Птица строго посмотрела на него и чихнула. Может быть, обвиняла в чём-то?
- Послушай, мне жаль, что так вышло с твоим крылом. Я не умею его лечить. Но моя жена, Эсин, - его голос дрогнул, - умна и добра. Люди всегда приносят ей своих животных. Она тебе поможет, я знаю.
Он снял капюшон, сделал небольшой мешочек и скрыл птицу внутри. Птица запела. А потом укусила его за указательный палец, когда он оказался слишком близко, и выступила кровь.

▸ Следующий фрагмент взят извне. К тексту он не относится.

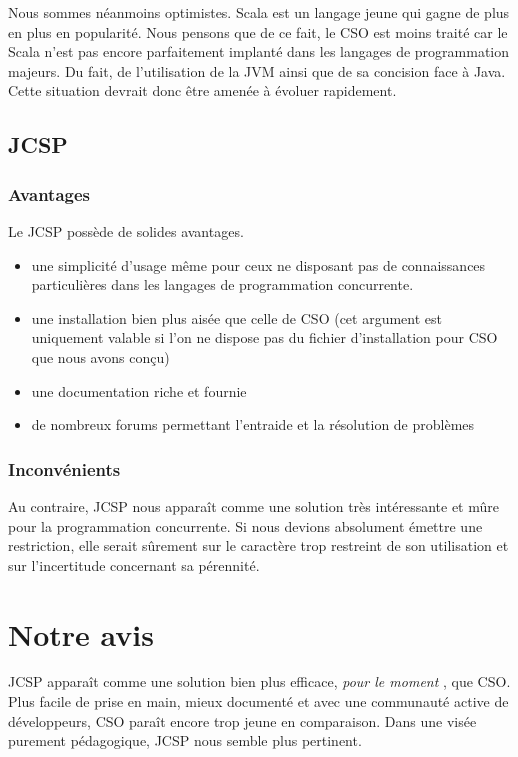 \documentclass[a4paper,11pt,french]{report}
\begin{document}
Nous sommes néanmoins optimistes.  Scala est un langage jeune qui gagne de plus en plus en popularité. Nous pensons que de ce fait, le CSO est moins traité car le Scala n'est pas encore parfaitement implanté dans les langages de programmation majeurs. Du fait, de l'utilisation de la JVM ainsi que de sa concision face à Java. Cette situation devrait donc être amenée à évoluer rapidement.

\subsection{JCSP}
\subsubsection{Avantages}
Le JCSP possède de solides avantages. 
\begin{itemize}
\item une simplicité d'usage m\^eme pour ceux ne disposant pas de connaissances particulières dans les langages de programmation concurrente.
\item une installation bien plus aisée que celle de CSO (cet argument est uniquement valable si l'on ne dispose pas du fichier d'installation pour CSO que nous avons conçu)
\item une documentation riche et fournie
\item de nombreux forums permettant l'entraide et la résolution de problèmes
\end{itemize}

\subsubsection{Inconvénients}
Au contraire, JCSP nous appara\^it comme une solution très intéressante et m\^ure pour la programmation concurrente. Si nous devions absolument émettre une restriction, elle serait s\^urement sur le caractère trop restreint de son utilisation et sur l'incertitude concernant sa pérennité.

\section{Notre avis}
JCSP appara\^it comme une solution bien plus efficace, \textit{pour le moment} , que CSO. Plus facile de prise en main, mieux documenté et avec une communauté active de développeurs, CSO para\^it encore trop jeune en comparaison. Dans une visée purement pédagogique, JCSP nous semble plus pertinent. 
\end{document}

Ночной мотылёк затрепетал у лица Энтена, может быть, привлечённый сияющим на его коже лунным светом. Он быстро поймал его и предложил птице.
- Вот. Я не хочу тебе ничего плохого…
Птица бросила на него ещё один осуждающий взгляд, а после неохотно выдернула мотылёк из его пальцев и за три укуса съела.
- Вот? Видишь? – он посмотрел на луну, потом на карту. – Пойдём. Просто надо немого пройти, и там можно будет отдохнуть.
И Энтен с ведьмой углубились в лес.
Сестра Игнатия чувствовала, что слабела с каждым мигом. Она сделала всё, чтобы поглотить каждый глоток печали, и поверить не могла, ведь сколько было горя над городом! Большие вкусные облака вечного тумана. Она превзошла сама себя – и никогда не восхищалась тем, что было ей дано. Весь город был колодцем печали, вечно наполненным бокалом. Всё для неё. Никто в истории не совершал такого. О ней должны написать песни – сложить о ней книги!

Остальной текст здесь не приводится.